*Records provided*.
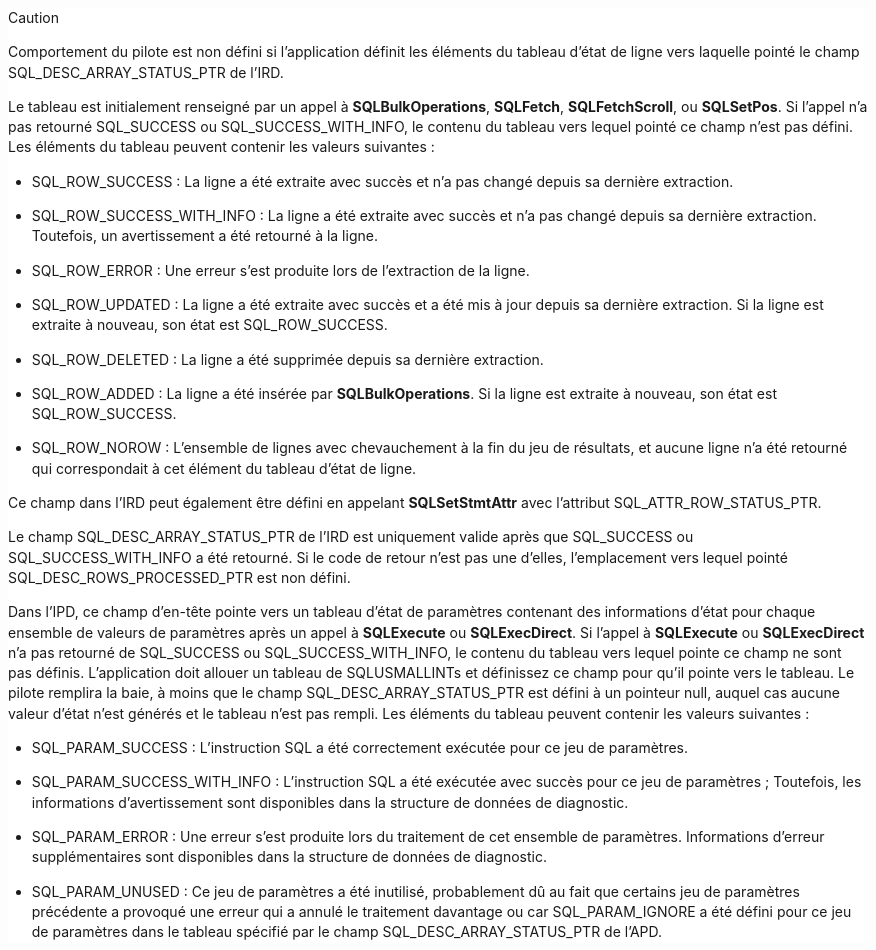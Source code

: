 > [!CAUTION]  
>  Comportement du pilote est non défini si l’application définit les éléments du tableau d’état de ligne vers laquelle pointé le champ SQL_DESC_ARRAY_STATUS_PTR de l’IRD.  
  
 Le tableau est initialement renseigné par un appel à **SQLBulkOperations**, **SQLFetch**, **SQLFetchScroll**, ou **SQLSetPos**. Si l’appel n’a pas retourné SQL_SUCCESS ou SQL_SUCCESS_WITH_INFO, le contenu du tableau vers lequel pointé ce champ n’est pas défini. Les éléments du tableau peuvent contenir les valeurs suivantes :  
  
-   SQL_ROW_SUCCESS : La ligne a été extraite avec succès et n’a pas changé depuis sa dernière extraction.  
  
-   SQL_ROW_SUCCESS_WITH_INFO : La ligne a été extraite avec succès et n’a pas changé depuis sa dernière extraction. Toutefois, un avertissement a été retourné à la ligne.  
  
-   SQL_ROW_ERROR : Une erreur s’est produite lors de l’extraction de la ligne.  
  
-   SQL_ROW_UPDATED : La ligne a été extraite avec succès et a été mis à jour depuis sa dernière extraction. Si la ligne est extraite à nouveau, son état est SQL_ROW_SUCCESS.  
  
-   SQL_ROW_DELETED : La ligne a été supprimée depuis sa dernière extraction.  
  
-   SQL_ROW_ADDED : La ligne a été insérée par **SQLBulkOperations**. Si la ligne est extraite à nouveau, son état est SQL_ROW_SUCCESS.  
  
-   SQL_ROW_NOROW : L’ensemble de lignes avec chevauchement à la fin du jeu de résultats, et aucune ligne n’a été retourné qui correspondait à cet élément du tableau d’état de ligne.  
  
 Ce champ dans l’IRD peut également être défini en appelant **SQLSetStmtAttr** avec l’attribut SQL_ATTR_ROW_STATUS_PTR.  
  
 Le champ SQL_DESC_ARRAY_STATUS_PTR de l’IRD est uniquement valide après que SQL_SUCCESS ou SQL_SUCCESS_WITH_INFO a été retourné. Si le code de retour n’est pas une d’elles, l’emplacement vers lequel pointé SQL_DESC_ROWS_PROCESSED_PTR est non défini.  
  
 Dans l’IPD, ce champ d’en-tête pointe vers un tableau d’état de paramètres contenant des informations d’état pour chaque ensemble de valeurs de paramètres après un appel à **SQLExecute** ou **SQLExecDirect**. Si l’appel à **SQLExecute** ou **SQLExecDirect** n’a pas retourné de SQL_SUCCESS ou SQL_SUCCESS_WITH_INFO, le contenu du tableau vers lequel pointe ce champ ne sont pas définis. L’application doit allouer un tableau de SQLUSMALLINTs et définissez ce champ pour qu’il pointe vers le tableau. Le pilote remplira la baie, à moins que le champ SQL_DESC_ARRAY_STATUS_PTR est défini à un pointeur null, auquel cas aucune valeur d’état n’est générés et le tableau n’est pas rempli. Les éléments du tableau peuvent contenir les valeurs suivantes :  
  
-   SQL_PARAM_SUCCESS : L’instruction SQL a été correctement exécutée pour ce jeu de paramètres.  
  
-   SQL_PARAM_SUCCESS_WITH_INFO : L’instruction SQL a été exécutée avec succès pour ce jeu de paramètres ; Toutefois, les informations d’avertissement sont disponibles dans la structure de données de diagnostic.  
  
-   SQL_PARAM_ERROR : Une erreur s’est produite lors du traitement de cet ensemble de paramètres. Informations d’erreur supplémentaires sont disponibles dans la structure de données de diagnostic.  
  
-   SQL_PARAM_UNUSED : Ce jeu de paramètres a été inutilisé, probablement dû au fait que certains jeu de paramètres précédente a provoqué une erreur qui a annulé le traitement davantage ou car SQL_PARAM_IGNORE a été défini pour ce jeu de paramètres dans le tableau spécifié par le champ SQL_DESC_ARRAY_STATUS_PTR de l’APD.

*Task details*.
Quote, please, every line of the material above from its start through the line that has "Le tableau est", reproducing the words exactly and dropping any images.

*Expected answer*.
Source code

: > [!CAUTION]  
>  Comportement du pilote est non défini si l’application définit les éléments du tableau d’état de ligne vers laquelle pointé le champ SQL_DESC_ARRAY_STATUS_PTR de l’IRD.  
  
 Le tableau est initialement renseigné par un appel à **SQLBulkOperations**, **SQLFetch**, **SQLFetchScroll**, ou **SQLSetPos**. Si l’appel n’a pas retourné SQL_SUCCESS ou SQL_SUCCESS_WITH_INFO, le contenu du tableau vers lequel pointé ce champ n’est pas défini. Les éléments du tableau peuvent contenir les valeurs suivantes :  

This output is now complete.